Tom Lane wrote:
"Florian G. Pflug" <[EMAIL PROTECTED]> writes:
I just stumbled over the following behaviour, introduced with 8.3, and wondered if this is by design or an oversight.

No, this was in 8.2.
Ah, sorry - I'm porting an app from 8.1 straight to 8.3, and blindly
assumes that i'd have worked with 8.2...

If you define a domain over some existing type, constrain it to non-null values, and use that domain as a field type in a table definition, it seems to be impossible to declare pl/pgsql variables of that table's row type. The problem seems to be that upon declaration, the row variable is filled with nulls - but since the domain is marked not-null, that immediatly triggers an exception.

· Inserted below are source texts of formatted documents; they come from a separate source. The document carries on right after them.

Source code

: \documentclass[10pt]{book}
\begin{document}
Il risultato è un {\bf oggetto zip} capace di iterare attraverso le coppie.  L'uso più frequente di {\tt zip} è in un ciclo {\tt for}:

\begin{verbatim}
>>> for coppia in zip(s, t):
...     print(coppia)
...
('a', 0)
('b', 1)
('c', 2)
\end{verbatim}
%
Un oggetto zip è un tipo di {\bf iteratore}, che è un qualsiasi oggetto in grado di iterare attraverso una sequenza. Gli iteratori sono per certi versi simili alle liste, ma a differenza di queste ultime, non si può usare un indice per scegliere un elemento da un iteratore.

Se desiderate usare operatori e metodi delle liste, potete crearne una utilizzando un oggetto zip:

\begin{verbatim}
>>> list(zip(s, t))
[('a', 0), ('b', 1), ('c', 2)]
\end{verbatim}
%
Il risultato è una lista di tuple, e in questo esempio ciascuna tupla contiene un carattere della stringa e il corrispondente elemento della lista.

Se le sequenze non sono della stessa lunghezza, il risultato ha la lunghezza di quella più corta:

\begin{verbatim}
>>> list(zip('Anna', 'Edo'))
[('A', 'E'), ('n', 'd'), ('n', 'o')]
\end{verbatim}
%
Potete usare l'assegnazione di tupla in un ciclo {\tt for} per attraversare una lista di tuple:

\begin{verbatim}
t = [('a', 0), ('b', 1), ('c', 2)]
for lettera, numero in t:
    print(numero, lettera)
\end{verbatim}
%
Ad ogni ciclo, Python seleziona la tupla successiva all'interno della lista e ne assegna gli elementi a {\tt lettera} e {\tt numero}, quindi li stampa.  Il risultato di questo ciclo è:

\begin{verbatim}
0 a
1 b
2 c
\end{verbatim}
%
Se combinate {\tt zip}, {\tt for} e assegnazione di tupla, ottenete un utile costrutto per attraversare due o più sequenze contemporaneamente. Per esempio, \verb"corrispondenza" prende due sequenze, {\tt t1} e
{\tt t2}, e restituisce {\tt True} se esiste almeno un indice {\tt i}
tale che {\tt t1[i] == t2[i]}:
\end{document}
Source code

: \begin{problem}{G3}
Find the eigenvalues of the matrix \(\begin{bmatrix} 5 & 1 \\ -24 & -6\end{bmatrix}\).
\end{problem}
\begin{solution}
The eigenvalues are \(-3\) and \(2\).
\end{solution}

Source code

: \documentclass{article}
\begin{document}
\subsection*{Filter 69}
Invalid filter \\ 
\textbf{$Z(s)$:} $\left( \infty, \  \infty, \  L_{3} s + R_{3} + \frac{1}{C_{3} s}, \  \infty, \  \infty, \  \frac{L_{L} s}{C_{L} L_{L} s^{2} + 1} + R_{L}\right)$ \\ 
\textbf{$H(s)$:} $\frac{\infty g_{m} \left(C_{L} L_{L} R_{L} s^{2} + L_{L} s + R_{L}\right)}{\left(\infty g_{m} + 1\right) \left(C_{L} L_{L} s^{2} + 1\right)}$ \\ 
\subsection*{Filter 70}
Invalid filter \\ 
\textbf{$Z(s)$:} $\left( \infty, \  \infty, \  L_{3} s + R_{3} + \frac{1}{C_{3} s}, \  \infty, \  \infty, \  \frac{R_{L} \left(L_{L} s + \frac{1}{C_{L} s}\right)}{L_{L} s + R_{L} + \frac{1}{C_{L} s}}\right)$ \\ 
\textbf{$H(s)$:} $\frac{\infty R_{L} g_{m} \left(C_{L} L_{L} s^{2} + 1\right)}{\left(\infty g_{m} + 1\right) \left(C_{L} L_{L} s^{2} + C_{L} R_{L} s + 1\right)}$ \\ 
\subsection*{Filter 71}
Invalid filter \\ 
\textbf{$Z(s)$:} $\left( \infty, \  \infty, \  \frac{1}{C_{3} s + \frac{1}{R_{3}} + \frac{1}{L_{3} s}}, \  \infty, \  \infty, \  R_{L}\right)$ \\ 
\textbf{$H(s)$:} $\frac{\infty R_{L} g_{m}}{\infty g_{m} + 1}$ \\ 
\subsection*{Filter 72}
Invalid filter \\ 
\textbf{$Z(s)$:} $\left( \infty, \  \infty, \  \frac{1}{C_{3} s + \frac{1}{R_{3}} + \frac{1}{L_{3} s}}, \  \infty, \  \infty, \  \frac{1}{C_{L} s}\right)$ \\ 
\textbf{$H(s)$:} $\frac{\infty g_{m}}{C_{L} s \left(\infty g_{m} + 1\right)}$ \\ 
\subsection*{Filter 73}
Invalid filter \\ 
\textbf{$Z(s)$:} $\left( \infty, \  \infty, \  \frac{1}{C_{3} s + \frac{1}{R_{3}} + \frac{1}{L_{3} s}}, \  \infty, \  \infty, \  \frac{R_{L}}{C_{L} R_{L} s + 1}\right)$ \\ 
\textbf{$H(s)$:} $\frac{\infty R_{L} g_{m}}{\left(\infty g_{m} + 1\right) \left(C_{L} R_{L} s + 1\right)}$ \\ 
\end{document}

What else would you expect it to do?  AFAICS any other behavior would
 be contrary to spec.
It's the inconsistency between row types (where the not-null contraint
in the table definition *doesn't* prevent a declaration like "myvar
mytable" in pl/pgsql), and domains (where the not-null constraint *does*
prevent such a declaration) that bugs me.

Plus, the fact that we don't support "default" specifications in
pl/pgsql for row types turns this inconvenience into a major PITA,
forcing you to use "record" when you know that correct type perfectly
well...

Is there some difficulty in implementing row-type defaults, or is it
just that nobody cared enough about them to do the work?